L’enquête a révélé la présence d’environ quinze tonnes de pommes de terre entreposées dans un local bâti sur un terrain agricole appartenant à Lassâad Yaâkoubi. La marchandise a été saisie, tandis que l’entrepôt a été placé sous scellés. Les autorités cherchent à déterminer si les quantités stockées relevaient d’une activité commerciale non déclarée, d’un acte de spéculation ou d’un simple usage agricole, tandis que les proches de l’accusé considèrent ces quantités comme « ordinaires ».
Figure controversée du syndicalisme enseignant
Âgé d’une cinquantaine d’années, Lassâad Yaâkoubi s’est imposé comme l’une des figures marquantes du syndicalisme tunisien. Enseignant de formation, il a dirigé durant plusieurs années la Fédération générale de l’enseignement secondaire, jouant un rôle central dans les mouvements sociaux du secteur éducatif depuis 2011.
Connu pour son ton direct et son style combatif, il a souvent occupé le devant de la scène médiatique lors des grèves à répétition et des négociations avec le ministère de l’Éducation. Ses partisans le présentent comme un défenseur infatigable du corps enseignant, tandis que ses détracteurs lui reprochent des positions jugées intransigeantes. Depuis son départ de la direction du syndicat, il reste une voix écoutée dans les milieux syndicaux et un acteur influent du débat social en cette période de récente rentrée scolaire.
Réactions contrastées
L’annonce de sa garde à vue a suscité de nombreuses réactions dans le débat public tunisien. Au sein de l’UGTT, la centrale a adopté un ton plutôt mesuré, appelant à respecter la présomption d’innocence et à attendre les conclusions de l’enquête. Des responsables syndicaux ont toutefois exprimé leur étonnement et mis en garde contre toute tentative de politisation de l’affaire.
Dans la classe politique, les réactions sont partagées. Des opposants estiment que cette arrestation pourrait s’inscrire dans un contexte de pression sur les voix critiques, tandis que d’autres saluent une application égale de la loi, indépendamment du statut ou des antécédents du mis en cause, ce dernier étant autrefois considéré comme faisant partie des « intouchables ».
Car pour de nombreux observateurs, l’affaire dépasse la seule question judiciaire.
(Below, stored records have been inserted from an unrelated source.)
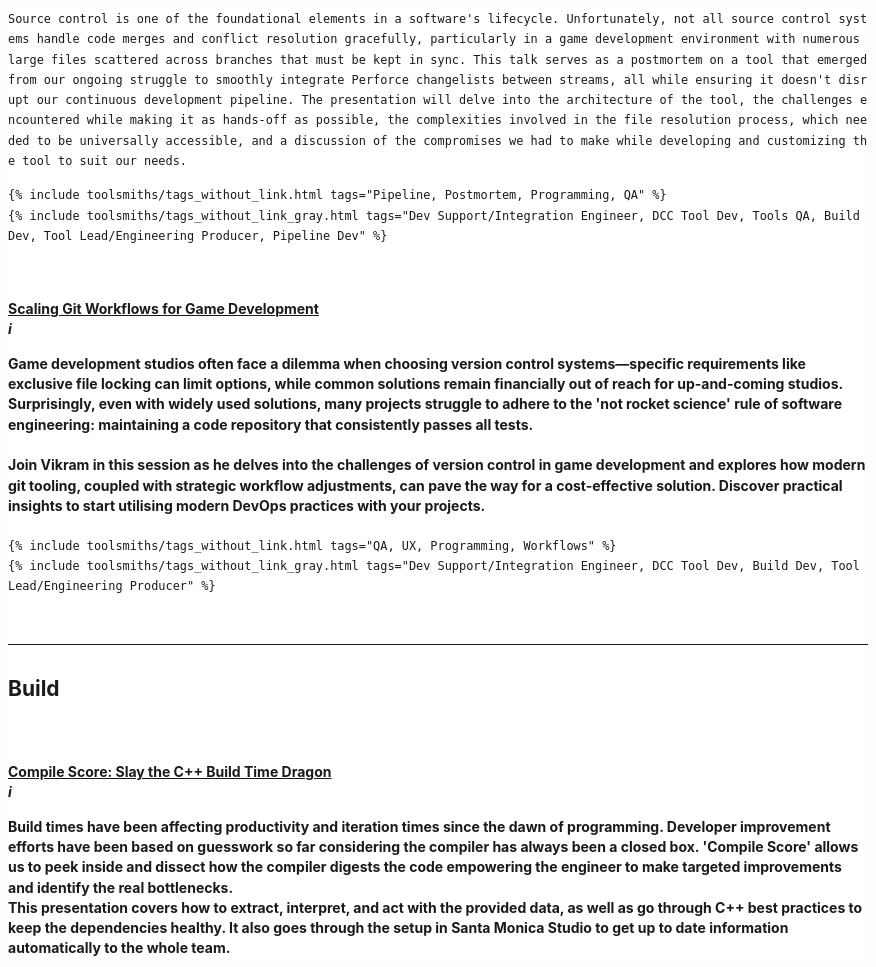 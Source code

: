     Source control is one of the foundational elements in a software's lifecycle. Unfortunately, not all source control systems handle code merges and conflict resolution gracefully, particularly in a game development environment with numerous large files scattered across branches that must be kept in sync. This talk serves as a postmortem on a tool that emerged from our ongoing struggle to smoothly integrate Perforce changelists between streams, all while ensuring it doesn't disrupt our continuous development pipeline. The presentation will delve into the architecture of the tool, the challenges encountered while making it as hands-off as possible, the complexities involved in the file resolution process, which needed to be universally accessible, and a discussion of the compromises we had to make while developing and customizing the tool to suit our needs.
</p>
</div>
</h4>

    {% include toolsmiths/tags_without_link.html tags="Pipeline, Postmortem, Programming, QA" %}
    {% include toolsmiths/tags_without_link_gray.html tags="Dev Support/Integration Engineer, DCC Tool Dev, Tools QA, Build Dev, Tool Lead/Engineering Producer, Pipeline Dev" %}

<br>
<h4 id="-scaling-git-workflows-for-game-development"> <a href="https://schedule.gdconf.com/session/scaling-git-workflows-for-game-development/900038">Scaling Git Workflows for Game Development</a>
<div class="tooltip">
<i class="tooltip__icon">i</i>
<p class="tooltip__content">
    Game development studios often face a dilemma when choosing version control systems—specific requirements like exclusive file locking can limit options, while common solutions remain financially out of reach for up-and-coming studios. Surprisingly, even with widely used solutions, many projects struggle to adhere to the 'not rocket science' rule of software engineering: maintaining a code repository that consistently passes all tests. <br>  <br> Join Vikram in this session as he delves into the challenges of version control in game development and explores how modern git tooling, coupled with strategic workflow adjustments, can pave the way for a cost-effective solution. Discover practical insights to start utilising modern DevOps practices with your projects.
</p>
</div>
</h4>

    {% include toolsmiths/tags_without_link.html tags="QA, UX, Programming, Workflows" %}
    {% include toolsmiths/tags_without_link_gray.html tags="Dev Support/Integration Engineer, DCC Tool Dev, Build Dev, Tool Lead/Engineering Producer" %}

<br>


<hr>

## Build

<br>
<h4 id="-compile-score-slay-the-c++-build-time-dragon"> <a href="https://schedule.gdconf.com/session/compile-score-slay-the-c-build-time-dragon/903039">Compile Score: Slay the C++ Build Time Dragon</a>
<div class="tooltip">
<i class="tooltip__icon">i</i>
<p class="tooltip__content">
    Build times have been affecting productivity and iteration times since the dawn of programming. Developer improvement efforts have been based on guesswork so far considering the compiler has always been a closed box. 'Compile Score' allows us to peek inside and dissect how the compiler digests the code empowering the engineer to make targeted improvements and identify the real bottlenecks. <br> This presentation covers how to extract, interpret, and act with the provided data, as well as go through C++ best practices to keep the dependencies healthy. It also goes through the setup in Santa Monica Studio to get up to date information automatically to the whole team.
</p>
</div>
</h4>
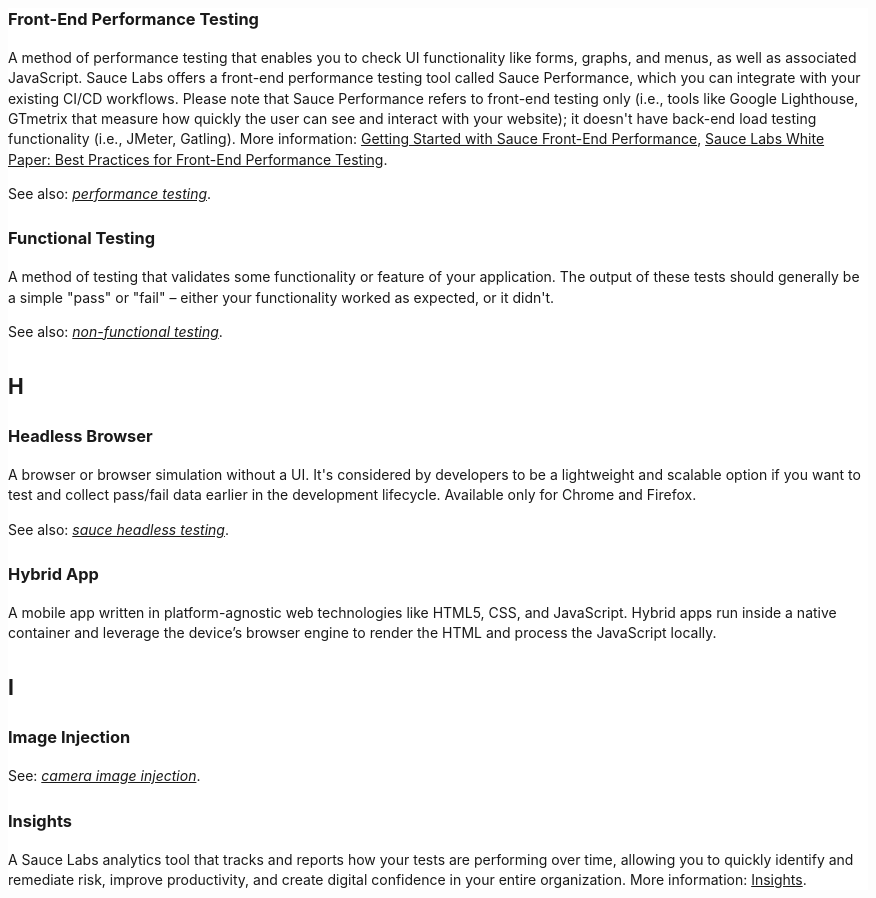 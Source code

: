 
### Front-End Performance Testing

A method of performance testing that enables you to check UI functionality like forms, graphs, and menus, as well as associated JavaScript. Sauce Labs offers a front-end performance testing tool called Sauce Performance, which you can integrate with your existing CI/CD workflows. Please note that Sauce Performance refers to front-end testing only (i.e., tools like Google Lighthouse, GTmetrix that measure how quickly the user can see and interact with your website); it doesn't have back-end load testing functionality (i.e., JMeter, Gatling). More information: [Getting Started with Sauce Front-End Performance](/performance), [Sauce Labs White Paper: Best Practices for Front-End Performance Testing](https://saucelabs.com/resources/white-papers/best-practices-for-front-end-performance-testing).

See also: _[performance testing](#performance-testing)_.


### Functional Testing

A method of testing that validates some functionality or feature of your application. The output of these tests should generally be a simple "pass" or "fail" – either your functionality worked as expected, or it didn't.

See also: _[non-functional testing](#non-functional-testing)_.


## **H**

### Headless Browser

A browser or browser simulation without a UI. It's considered by developers to be a lightweight and scalable option if you want to test and collect pass/fail data earlier in the development lifecycle. Available only for Chrome and Firefox.

See also: _[sauce headless testing](#sauce-headless-testing)_.


### Hybrid App

A mobile app written in platform-agnostic web technologies like HTML5, CSS, and JavaScript. Hybrid apps run inside a native container and leverage the device’s browser engine to render the HTML and process the JavaScript locally.


## **I**


### Image Injection

See: _[camera image injection](#camera-image-injection)_.


### Insights

A Sauce Labs analytics tool that tracks and reports how your tests are performing over time, allowing you to quickly identify and remediate risk, improve productivity, and create digital confidence in your entire organization. More information: [Insights](/insights).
Dans un climat marqué par des tensions entre le pouvoir exécutif et plusieurs acteurs sociaux, la garde à vue d’une personnalité syndicale aussi connue que Lassâad Yaâkoubi revêt une forte portée symbolique confortant une sorte de lutte des populismes, entre lutte des clans à l’intérieur même de factions rivales de l’UGTT et actuel pouvoir soucieux d’exemplarité légaliste et faisant peu de cas des corps intermédiaires.